Ethanol adds oxygen to the gasoline causing more complete combustion and thus decreasing the amount of harmful emissions that are released into the atmosphere. It adds 2 – 3 points of octane to the gasoline which causes it to have an increase performance and higher horse power output. It also adds to the life of the fuel injection system by keeping harmful deposits from accumulating in the injectors and the engine itself.
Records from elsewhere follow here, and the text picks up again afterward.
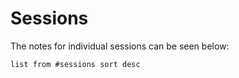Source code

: # Sessions
The notes for individual sessions can be seen below:
```dataview
list from #sessions sort desc
```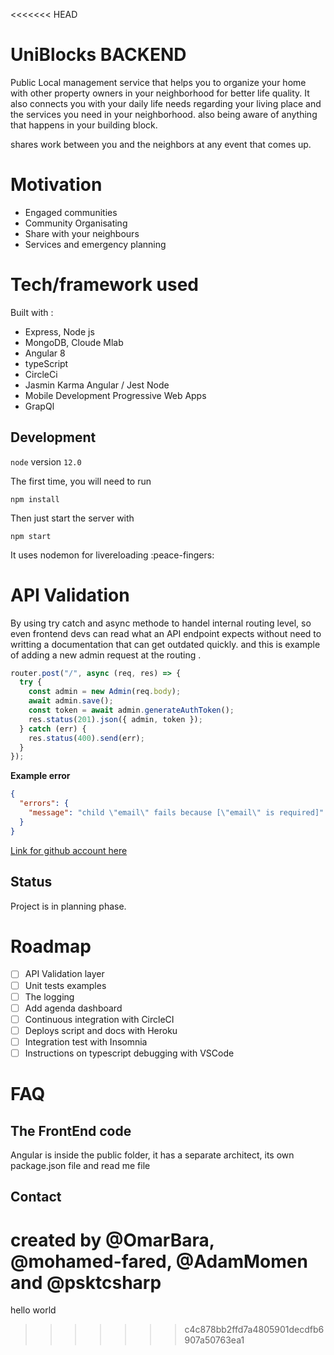 <<<<<<< HEAD
# UniBlocks BACKEND

Public Local management service that helps you to organize your home with other property owners in your neighborhood for better life quality.
It also connects you with your daily life needs regarding your living place and the services you need in your neighborhood.
also being aware of anything that happens in your building block.

shares work between you and the neighbors at any event that comes up.

# Motivation

- Engaged communities
- Community Organisating
- Share with your neighbours
- Services and emergency planning

# Tech/framework used

Built with :

- Express, Node js
- MongoDB, Cloude Mlab
- Angular 8
- typeScript
- CircleCi
- Jasmin Karma Angular / Jest Node
- Mobile Development Progressive Web Apps
- GrapQl

## Development

`node` version `12.0`

The first time, you will need to run

```
npm install
```

Then just start the server with

```
npm start
```

It uses nodemon for livereloading :peace-fingers:

# API Validation

By using try catch and async methode to handel internal routing level, so even frontend devs can read what an API endpoint expects without need to writting a documentation that can get outdated quickly.
and this is example of adding a new admin request at the routing .

```js
router.post("/", async (req, res) => {
  try {
    const admin = new Admin(req.body);
    await admin.save();
    const token = await admin.generateAuthToken();
    res.status(201).json({ admin, token });
  } catch (err) {
    res.status(400).send(err);
  }
});
```

**Example error**

```json
{
  "errors": {
    "message": "child \"email\" fails because [\"email\" is required]"
  }
}
```

[Link for github account here](https://github.com/n0tw0rking)

## Status

Project is in planning phase.

# Roadmap

- [ ] API Validation layer
- [ ] Unit tests examples
- [ ] The logging
- [ ] Add agenda dashboard
- [ ] Continuous integration with CircleCI
- [ ] Deploys script and docs with Heroku
- [ ] Integration test with Insomnia
- [ ] Instructions on typescript debugging with VSCode

# FAQ

## The FrontEnd code

Angular is inside the public folder, it has a separate architect, its own package.json file and read me file

## Contact

created by @OmarBara, @mohamed-fared, @AdamMomen and @psktcsharp
=======
hello world
>>>>>>> c4c878bb2ffd7a4805901decdfb6907a50763ea1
NASCAR choose Sunoco’s Green E15 because it utilized American Farmer’s products according to NASCAR’s CEO Brian France. By doing so Sunoco is assisting farmers by increasing their crops and the change to the fuel will allow for an increase in the size and production of the plant in Marcus Hook, PA, where the fuel will be mixed, and thus will add jobs to the economy.

Ethanol has some distinct drawbacks to go with its obvious environmental pluses. One, Ethanol attracts moisture. Many of the tracks that NASCAR competes on in the summer months have hot and humid climates. This attribute of the fuel will require different storage containers and different measures to protect the cars from getting moisture in the fuel. Thus, Sunoco will be mixing the fuel in tankers and bringing those tankers to the track and dispensing the fuel from there. The new fuel cans that will go into mandate next year as well as the lack of a catch can will also add to the safety of keeping moisture away from the fuel.

Two, the fuel burns blue and it burns 150 times hotter than the fuels teams currently use. No doubt this was a consideration in doing away with the catch can men on the pit crews. The fire protection gear worn by the crews on pit road and by the drivers in the car are sufficient to protect them from the new fuel according to Simpson fire safety group.

Third, it can have issues with some polymers that we currently see used in the fuel systems on SC cars. Rubber and plastic literally melt. Although, it has been being tested for several months on the down low by teams and they have pretty much overcome these issues, it has not been tested in competition. The odds of having a piece fail due to fuel damage by the time the series begins using it in Daytona is slim. It is not out of the question but most teams have already been tweaking those parts and pieces to insure their longevity.

Lastly, on a competition basis, the teams have discovered that the mileage factor with the E15 fuel drops noticeably.

“The fuel mileage is going to change for a little bit, but it’s going to change for everybody across the board,” stated Joe Gibbs Racing Vice President Jimmy Makar. “The biggest thing is the chemical properties and making sure we have the compatibility with different components in the engine or the fuel system itself.”

Danny Lawerence of Richard Childress racing tested E15 at Richmond earlier this year. “There were no issues with it at all. It makes a little more power, but we did use a little bit more.”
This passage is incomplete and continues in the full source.